For a long time, I mourned that loss of lyricism. It was lovely while it lasted. But, in turn, with the proper medication, I discovered that I could write for newspapers, marshal facts and figures and quotes onto paper. I served as a good journalist, double- and triple-checking my facts before going to press. Over time, as I wrote more and more articles, my writing began to change, becoming less image-driven and more cut-and-dried, more conversational. I found that I could write quickly, in short bursts. I produced vast amounts of copy--good, clean copy.

People with bipolar who create art are sometimes tempted to stop taking their medications because they believe medications inhibit their creativity. But over the years, I have come to believe that medications enable me to produce art that reaches a wider audience. After all, the art I am interested in -- piano, photography, writing -- takes a level of technical know-how. You must practice and give yourself to the craft. Flights of ideas are all well and good, but they only take you so far, and often they don't translate beyond your own head. To really speak to other people, you can have your head in the clouds but you must have two feet firmly planted on the ground as well. Only then will you speak an artistic language that will translate.

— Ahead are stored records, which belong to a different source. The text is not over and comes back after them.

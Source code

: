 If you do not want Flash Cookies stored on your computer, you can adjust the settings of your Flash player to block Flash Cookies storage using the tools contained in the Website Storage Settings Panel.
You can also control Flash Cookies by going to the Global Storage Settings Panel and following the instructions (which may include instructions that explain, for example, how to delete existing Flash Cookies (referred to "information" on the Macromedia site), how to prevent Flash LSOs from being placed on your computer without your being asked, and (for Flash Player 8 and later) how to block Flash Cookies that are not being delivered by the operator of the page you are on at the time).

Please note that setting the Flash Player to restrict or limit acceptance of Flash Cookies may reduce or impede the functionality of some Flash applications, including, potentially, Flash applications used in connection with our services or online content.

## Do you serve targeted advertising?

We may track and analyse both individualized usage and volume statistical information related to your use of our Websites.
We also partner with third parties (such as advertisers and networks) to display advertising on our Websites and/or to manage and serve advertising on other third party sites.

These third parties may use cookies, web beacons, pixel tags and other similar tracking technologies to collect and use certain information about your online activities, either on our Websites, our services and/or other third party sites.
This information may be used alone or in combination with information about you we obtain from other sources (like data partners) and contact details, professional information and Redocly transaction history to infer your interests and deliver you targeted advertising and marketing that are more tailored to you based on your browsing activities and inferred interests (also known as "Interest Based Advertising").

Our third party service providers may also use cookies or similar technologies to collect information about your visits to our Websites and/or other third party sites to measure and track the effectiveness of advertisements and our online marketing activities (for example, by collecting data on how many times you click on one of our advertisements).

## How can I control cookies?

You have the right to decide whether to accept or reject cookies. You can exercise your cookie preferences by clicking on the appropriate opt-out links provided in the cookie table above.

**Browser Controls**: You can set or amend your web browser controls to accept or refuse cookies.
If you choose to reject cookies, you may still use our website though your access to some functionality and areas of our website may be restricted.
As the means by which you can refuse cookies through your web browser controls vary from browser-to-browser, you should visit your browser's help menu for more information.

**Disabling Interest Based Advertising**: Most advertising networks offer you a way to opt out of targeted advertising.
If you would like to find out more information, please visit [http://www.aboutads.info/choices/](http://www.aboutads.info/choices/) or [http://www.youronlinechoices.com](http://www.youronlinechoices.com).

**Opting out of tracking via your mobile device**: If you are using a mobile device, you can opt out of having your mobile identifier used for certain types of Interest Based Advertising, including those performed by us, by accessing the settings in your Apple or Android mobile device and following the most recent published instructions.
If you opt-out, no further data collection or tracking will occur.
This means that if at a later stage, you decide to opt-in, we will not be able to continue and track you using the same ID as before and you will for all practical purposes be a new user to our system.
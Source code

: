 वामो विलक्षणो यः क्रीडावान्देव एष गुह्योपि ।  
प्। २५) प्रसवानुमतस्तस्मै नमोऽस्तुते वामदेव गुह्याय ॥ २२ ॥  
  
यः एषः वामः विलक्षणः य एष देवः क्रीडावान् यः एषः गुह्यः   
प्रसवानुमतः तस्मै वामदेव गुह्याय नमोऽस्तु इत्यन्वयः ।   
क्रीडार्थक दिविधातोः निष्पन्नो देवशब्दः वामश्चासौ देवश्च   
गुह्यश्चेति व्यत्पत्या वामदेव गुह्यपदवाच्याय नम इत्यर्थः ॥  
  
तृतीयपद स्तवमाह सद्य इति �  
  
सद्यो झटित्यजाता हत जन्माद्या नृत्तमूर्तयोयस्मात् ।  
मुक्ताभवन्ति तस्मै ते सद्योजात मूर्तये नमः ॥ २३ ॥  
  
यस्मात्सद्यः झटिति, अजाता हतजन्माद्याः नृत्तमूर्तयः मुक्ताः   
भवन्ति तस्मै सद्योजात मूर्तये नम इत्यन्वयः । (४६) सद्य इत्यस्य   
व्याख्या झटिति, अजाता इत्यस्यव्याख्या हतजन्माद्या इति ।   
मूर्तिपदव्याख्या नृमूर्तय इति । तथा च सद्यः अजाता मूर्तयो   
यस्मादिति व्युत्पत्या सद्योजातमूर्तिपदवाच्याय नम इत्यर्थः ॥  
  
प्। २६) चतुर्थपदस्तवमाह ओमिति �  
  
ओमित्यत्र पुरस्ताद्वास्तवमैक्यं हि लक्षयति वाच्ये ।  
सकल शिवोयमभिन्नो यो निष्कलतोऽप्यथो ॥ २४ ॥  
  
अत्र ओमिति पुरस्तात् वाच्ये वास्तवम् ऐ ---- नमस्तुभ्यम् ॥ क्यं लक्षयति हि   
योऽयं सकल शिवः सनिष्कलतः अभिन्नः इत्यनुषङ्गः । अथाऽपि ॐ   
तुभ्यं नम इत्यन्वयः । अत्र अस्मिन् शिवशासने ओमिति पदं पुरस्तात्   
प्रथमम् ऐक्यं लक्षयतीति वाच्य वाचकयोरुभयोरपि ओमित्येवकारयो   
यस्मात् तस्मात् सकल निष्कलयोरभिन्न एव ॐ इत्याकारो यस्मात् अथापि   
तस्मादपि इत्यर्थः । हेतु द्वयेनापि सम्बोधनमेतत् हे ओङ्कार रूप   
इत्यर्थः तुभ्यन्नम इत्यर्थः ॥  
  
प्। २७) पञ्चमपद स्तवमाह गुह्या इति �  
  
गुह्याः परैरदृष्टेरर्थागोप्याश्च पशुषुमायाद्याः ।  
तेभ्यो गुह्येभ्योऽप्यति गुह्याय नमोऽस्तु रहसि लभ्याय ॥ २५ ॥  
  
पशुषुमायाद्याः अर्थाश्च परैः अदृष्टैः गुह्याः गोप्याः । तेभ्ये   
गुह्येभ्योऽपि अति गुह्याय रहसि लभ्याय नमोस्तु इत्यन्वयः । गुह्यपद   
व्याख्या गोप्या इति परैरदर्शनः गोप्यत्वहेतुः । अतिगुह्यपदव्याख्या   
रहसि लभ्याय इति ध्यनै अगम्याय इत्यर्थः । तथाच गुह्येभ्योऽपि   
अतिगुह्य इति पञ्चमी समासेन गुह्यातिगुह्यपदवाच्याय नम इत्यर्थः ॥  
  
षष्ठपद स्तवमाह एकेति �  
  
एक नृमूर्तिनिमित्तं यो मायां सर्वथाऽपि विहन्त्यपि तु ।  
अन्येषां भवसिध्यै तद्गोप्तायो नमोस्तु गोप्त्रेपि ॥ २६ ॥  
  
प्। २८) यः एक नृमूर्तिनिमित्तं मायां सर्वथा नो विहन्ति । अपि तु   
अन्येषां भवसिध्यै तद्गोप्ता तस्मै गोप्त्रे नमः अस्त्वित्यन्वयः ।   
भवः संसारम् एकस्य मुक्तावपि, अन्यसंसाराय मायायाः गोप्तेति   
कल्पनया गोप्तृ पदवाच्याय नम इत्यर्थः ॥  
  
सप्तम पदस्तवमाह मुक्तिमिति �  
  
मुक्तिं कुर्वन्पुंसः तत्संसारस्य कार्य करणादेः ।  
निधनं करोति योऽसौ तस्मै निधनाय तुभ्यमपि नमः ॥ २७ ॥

But "through the green fuse drives the flower..." Dylan Thomas wrote. Bipolar can be a "green fuse" of energy that drives a gorgeous, wild flower. The emotional intensity of the illness pushes those who suffer it to look for outlets for self-expression. We are called to stay with our pain, not to numb it, but to feel it and then to translate it. We also have the privilege of translating great joy.

For me, translation has meant dedicating myself to art forms that take technical know-how. Medication enables me to learn and grow as an artist by giving me what it takes to stick with a subject, to practice and to persevere. I am not "fly-by-night" with a subject anymore: I have been writing creatively since 2003, taking photographs since 2011. I hope piano, which I have just returned to after years of being away from, also will become a lifelong passion.

Art requires patience. It requires dedication. As much perspiration as inspiration, to paraphrase Thomas Edison. To create art, a person must be firmly rooted. To create art, a person must know who she is in the world.  Creativity springs from the deep wells of self -- and it is the healthy artist, the one who can speak to the pain she endured in the past from a place of present stability, who is truly powerful.